Todas las palabras son mágicas

El significado de las palabras no es obvio y no da lo mismo usarlas en un sentido u otro. Tenemos que hacernos cargo de nuestras elecciones: qué digo, cómo lo digo y cuándo lo digo.

También de los silencios.

Cuántas veces se ha alterado el curso de una historia porque alguien dijo lo que dijo. O porque calló.

Las palabras han sido convenidas por una cultura, pero tienen la carga histórica de la persona que las usa. Evocan emociones, aprendizajes y vivencias únicas de ese individuo.

Las distinciones lingüísticas

Según Rafael Echeverría en su libro Ontología del Lenguaje, las conversaciones se podrían intervenir si se entiende que están constituidas por ciertas acciones que ejecutamos:

Afirmaciones: Son proposiciones acerca de lo que observamos y que la comunidad comparte como “veraces”. Pueden ser verdaderas o falsas. Cuando uno negocia, debe estar atento a que las afirmaciones propias y de la contraparte sean verdaderas y relevantes.

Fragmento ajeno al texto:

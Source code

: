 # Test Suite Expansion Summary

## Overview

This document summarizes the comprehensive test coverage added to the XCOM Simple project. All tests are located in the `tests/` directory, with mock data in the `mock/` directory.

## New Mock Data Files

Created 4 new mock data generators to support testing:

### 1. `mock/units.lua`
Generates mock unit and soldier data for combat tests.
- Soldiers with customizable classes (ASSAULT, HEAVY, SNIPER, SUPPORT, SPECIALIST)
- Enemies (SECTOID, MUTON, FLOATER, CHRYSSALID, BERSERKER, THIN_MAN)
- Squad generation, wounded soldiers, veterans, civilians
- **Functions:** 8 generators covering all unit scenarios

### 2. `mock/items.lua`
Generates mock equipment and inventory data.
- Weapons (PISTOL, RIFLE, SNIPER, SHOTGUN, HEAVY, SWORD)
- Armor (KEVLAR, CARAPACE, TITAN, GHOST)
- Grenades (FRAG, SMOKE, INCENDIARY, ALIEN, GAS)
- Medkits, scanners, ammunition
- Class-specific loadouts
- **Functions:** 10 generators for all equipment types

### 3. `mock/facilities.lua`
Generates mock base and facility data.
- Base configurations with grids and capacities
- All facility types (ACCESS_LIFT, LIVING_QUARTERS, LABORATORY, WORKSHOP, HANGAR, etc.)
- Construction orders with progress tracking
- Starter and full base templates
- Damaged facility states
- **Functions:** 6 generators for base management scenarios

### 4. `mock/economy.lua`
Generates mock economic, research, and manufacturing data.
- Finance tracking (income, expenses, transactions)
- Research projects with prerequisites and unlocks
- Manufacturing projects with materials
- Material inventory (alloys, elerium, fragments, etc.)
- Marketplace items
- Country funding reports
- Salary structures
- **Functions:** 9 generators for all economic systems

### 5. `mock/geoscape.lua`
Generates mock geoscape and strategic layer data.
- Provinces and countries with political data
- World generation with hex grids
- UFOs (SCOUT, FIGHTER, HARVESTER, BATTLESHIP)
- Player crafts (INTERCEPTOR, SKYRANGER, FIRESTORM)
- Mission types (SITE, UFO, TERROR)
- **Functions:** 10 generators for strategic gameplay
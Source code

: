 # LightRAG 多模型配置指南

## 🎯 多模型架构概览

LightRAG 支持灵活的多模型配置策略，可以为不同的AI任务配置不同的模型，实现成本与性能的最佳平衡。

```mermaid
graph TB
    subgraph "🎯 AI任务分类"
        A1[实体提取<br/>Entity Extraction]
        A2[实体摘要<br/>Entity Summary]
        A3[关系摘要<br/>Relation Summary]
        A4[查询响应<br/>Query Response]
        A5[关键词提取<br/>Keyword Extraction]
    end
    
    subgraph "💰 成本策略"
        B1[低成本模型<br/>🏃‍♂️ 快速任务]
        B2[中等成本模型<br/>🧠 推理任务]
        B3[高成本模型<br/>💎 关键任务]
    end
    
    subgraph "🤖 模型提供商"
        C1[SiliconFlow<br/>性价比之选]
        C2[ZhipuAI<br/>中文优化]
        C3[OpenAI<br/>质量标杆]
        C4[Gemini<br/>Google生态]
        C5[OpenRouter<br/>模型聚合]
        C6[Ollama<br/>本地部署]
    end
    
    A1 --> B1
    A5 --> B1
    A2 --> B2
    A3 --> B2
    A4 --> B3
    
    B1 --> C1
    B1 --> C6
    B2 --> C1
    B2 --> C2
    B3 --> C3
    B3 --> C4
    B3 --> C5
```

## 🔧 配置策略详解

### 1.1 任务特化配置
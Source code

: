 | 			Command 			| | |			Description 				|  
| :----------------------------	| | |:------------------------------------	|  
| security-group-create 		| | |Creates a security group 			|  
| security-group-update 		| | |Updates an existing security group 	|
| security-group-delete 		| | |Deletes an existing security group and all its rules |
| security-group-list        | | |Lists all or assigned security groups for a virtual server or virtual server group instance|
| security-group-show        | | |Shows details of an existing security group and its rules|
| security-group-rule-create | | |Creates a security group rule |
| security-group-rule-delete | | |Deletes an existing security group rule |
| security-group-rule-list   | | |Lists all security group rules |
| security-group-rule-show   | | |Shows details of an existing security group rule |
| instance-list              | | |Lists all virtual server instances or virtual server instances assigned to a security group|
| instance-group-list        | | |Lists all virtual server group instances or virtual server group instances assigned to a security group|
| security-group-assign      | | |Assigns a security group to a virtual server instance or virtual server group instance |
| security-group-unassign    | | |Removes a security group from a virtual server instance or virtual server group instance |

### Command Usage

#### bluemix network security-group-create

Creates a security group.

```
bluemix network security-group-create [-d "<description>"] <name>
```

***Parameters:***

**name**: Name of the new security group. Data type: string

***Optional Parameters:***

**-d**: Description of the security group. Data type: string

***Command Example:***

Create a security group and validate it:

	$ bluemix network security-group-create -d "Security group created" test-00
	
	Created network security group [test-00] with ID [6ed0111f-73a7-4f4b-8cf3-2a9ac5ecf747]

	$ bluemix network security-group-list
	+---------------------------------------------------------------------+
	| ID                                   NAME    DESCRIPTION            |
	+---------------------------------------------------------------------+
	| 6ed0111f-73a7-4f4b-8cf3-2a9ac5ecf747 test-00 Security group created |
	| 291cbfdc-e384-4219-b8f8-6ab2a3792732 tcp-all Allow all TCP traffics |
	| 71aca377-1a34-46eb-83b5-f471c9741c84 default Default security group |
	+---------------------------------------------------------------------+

Por ejemplo, “es la tercera vez que no cumples”

Juicios: Equivalen a las opiniones y evaluaciones que hace un observador. Pueden ser fundados o infundados, dependiendo de si la persona los fundamenta y siempre están sometidos a la aceptación de la contraparte. En una negociación, un juicio podría ser “nunca cumples tus promesas”.

Declaraciones: Generan mundos nuevos como sucede en una declaración de independencia. Están relacionadas con el poder o autoridad que se tiene para hacer cumplir la declaración. Serán válidas o inválidas dependiendo de quién.